Is it even possible to be something all the time? Now that I think about it: I’m not sure I’d want to be something all of the time. Many of us Americans like absolutes; you either are something, or you aren’t. Easy. Comfortable. Predictable. I remember my brother asking me about my religious beliefs one time, and I told him that I wasn’t sure. “Well,” he replied, as if advising me to come to terms, “we’ll have to have a talk about that sometime.” We never have, though now I’m a bit more secure in what I’d have to say on that subject.

I’ve noticed that with age often comes ossification. That is, the older we get, the less likely we are entertain new ideas, especially ones that seem to question those we’ve already figured out, especially in a meaning-of-life way. By the time our hair turns gray, shouldn’t we have a pretty good idea about what works for us? What foods we like? What we believe and value? Where we are comfortable and with whom? We should be secure both materially and psychically, no? There is something to be said about gray heads: they’ve made it this far. Perhaps there is some wisdom there? Yet, my hair’s been gray since my twenties — a time that I do not associate with any personal sagacity. My hair is grayer now, but am I any wiser?

I think that the foundation of wisdom for me lies in my ability to embrace that which I do not know. To revel in it. Part of my experience is the realization of how much more there is that I don’t know. It’s almost a cliché, but the more I live and learn the more I realize how much more there is I don’t know or understand. It’s humbling, and it’s supposed to be.

Isn’t it the height of arrogance to suppose ourselves complete? That we have it all figured out? I know we want to have it all figured out, but I’ve never met anyone who has, though plenty who think they have. This very drive is at the foundation of human progress: the desire to understand it all, including our own place in the universe.

That said, I know there are those who claim to have it all figured out. I guess these folks are the ones who have inspired me, and I should thank them. They provide me models for how not to act.

So, I guess what I’m going to write in this entry and subsequent ones labeled “Being,” is that they are accurate at the time of writing.

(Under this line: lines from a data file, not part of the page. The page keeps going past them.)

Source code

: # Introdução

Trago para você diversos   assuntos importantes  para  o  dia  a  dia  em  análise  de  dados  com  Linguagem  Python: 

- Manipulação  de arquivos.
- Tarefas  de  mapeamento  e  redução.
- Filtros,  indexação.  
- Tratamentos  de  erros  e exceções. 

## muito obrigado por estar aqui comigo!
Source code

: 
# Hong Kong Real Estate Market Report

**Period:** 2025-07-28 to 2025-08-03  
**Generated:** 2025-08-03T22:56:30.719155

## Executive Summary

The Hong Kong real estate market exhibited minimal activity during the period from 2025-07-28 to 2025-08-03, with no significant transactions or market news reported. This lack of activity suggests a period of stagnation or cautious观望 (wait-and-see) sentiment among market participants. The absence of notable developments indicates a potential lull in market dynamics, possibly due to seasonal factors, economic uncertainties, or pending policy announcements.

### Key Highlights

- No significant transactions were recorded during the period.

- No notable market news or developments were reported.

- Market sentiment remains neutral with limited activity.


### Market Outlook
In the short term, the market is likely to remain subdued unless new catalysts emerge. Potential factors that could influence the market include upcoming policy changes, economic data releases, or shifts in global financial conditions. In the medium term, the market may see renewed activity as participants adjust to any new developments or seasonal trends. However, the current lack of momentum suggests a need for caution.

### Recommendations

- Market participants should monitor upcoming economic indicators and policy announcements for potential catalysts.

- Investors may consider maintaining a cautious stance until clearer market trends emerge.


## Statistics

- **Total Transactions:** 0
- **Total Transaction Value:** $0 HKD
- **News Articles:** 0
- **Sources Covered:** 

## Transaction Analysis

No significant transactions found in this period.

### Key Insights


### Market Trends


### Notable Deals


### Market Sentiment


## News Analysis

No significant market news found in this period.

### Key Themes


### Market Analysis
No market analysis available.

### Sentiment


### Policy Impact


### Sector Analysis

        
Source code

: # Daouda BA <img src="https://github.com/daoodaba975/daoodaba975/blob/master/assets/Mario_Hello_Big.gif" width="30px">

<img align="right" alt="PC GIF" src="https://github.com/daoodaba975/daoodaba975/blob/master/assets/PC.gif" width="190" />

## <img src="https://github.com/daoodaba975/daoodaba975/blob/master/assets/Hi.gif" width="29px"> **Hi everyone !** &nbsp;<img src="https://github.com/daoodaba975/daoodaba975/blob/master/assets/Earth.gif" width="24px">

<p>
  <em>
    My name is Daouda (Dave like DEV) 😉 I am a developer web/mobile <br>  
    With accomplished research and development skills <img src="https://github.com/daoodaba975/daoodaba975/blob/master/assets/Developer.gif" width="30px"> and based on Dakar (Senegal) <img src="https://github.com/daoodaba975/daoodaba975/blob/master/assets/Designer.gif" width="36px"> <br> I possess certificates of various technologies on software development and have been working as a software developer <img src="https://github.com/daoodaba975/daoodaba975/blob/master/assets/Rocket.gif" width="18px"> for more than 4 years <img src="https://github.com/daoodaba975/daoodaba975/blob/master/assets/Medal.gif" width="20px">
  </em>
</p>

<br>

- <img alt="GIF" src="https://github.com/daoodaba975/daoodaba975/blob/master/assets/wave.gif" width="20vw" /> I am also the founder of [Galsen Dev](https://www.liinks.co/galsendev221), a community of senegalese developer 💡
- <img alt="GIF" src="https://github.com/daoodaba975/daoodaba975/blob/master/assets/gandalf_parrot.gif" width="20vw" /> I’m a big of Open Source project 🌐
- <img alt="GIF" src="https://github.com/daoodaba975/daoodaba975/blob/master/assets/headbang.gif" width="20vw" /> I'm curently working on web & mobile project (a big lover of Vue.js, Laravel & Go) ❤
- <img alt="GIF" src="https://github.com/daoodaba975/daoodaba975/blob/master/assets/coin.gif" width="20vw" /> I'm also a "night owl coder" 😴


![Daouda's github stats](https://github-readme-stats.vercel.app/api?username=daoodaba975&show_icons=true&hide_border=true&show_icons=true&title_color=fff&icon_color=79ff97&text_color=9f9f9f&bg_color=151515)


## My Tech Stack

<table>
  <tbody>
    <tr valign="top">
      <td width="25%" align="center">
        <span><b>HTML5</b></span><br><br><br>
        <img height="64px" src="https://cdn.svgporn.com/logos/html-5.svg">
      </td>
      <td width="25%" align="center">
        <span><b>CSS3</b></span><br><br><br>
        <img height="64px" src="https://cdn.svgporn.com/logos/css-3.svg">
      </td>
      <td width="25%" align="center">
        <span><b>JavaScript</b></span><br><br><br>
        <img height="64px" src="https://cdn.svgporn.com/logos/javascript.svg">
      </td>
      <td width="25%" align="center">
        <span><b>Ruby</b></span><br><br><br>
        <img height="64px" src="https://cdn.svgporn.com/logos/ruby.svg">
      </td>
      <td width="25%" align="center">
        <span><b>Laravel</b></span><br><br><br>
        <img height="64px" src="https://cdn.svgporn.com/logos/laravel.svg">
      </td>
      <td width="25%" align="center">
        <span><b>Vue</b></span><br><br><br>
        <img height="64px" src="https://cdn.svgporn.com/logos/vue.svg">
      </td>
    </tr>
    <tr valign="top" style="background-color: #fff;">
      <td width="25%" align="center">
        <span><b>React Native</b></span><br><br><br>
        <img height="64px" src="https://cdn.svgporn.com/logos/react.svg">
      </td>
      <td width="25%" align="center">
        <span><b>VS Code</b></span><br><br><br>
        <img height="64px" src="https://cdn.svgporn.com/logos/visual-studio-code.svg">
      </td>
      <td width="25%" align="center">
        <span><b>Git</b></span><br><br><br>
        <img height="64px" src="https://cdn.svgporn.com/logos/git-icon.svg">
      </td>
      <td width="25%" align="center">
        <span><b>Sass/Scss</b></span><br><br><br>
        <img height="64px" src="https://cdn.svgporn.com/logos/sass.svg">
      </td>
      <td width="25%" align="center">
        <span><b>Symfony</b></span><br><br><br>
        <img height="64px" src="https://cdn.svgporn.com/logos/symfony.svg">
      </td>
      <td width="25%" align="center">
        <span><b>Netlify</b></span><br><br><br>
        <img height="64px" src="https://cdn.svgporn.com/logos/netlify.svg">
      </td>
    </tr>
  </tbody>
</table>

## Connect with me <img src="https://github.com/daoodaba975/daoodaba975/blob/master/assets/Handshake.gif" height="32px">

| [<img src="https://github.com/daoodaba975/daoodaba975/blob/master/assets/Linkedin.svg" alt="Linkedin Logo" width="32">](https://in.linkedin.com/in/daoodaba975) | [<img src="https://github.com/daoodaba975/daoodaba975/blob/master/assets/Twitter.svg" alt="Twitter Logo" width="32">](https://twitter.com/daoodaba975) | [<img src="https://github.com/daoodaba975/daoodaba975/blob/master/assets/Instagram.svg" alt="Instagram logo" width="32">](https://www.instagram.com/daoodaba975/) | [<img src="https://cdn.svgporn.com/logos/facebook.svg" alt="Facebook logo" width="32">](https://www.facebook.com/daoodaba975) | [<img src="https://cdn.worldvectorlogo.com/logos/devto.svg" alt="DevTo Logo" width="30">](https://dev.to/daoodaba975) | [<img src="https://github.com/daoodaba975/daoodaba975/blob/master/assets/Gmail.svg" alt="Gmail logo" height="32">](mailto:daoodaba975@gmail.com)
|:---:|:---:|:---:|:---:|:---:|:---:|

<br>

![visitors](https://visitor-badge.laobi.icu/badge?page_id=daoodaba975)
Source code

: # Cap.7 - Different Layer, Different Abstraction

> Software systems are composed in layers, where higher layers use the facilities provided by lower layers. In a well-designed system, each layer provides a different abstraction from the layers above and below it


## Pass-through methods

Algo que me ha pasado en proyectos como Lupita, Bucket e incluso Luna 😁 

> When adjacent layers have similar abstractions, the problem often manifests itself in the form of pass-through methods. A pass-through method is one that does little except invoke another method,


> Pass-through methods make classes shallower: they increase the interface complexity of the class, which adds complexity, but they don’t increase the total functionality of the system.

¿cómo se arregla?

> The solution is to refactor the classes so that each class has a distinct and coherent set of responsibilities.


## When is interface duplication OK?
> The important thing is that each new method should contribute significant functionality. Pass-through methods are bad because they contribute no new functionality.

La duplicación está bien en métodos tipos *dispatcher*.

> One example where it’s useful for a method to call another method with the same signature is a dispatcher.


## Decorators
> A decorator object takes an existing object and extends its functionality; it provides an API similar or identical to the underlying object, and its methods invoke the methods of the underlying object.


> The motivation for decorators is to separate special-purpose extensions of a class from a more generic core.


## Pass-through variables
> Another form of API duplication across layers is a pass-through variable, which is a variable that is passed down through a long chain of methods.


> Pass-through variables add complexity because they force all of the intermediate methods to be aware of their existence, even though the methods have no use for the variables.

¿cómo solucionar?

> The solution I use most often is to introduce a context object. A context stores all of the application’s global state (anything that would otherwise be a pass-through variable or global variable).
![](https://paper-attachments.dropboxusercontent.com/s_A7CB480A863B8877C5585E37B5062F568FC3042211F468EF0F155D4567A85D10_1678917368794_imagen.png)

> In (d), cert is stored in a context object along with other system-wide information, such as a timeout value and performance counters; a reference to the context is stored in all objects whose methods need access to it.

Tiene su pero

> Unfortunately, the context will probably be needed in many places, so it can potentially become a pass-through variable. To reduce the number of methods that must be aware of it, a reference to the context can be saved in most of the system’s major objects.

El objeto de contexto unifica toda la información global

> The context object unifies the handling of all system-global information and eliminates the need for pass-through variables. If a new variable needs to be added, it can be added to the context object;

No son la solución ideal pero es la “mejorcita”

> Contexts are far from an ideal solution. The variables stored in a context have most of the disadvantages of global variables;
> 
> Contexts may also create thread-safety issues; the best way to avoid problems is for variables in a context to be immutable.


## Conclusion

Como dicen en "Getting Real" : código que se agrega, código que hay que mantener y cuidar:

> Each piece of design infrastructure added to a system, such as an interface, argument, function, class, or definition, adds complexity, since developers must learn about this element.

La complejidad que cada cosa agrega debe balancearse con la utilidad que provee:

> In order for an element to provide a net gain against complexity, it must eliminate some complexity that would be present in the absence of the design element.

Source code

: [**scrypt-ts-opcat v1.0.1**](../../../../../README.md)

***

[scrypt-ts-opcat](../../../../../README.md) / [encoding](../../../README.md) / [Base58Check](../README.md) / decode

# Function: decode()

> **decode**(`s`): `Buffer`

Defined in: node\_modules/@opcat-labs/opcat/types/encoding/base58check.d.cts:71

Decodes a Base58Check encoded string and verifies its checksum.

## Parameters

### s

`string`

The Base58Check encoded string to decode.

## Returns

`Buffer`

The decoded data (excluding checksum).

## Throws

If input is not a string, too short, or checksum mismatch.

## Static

This is where I’ve come in the first four decades of my life. It is an intellectual exercise. I preform it publicly in the hopes that it might provoke discussion among my friends and that I might grow as a result. However, I must warn those who think they can figure me out based on these labels that they do so at their own risk. Remember, definitions give us guidelines for relative processes. They are not commandments, to be thoughtlessly and absolutely followed. In other words: I can change my mind at anytime.

Over the next couple of weeks leading up to the new year, I plan to discuss education, morality, religion, politics, food, exercise, and whatever else I find integral to my life at this time — you know: those things I think about while running. I will take requests, if anyone is remotely interested.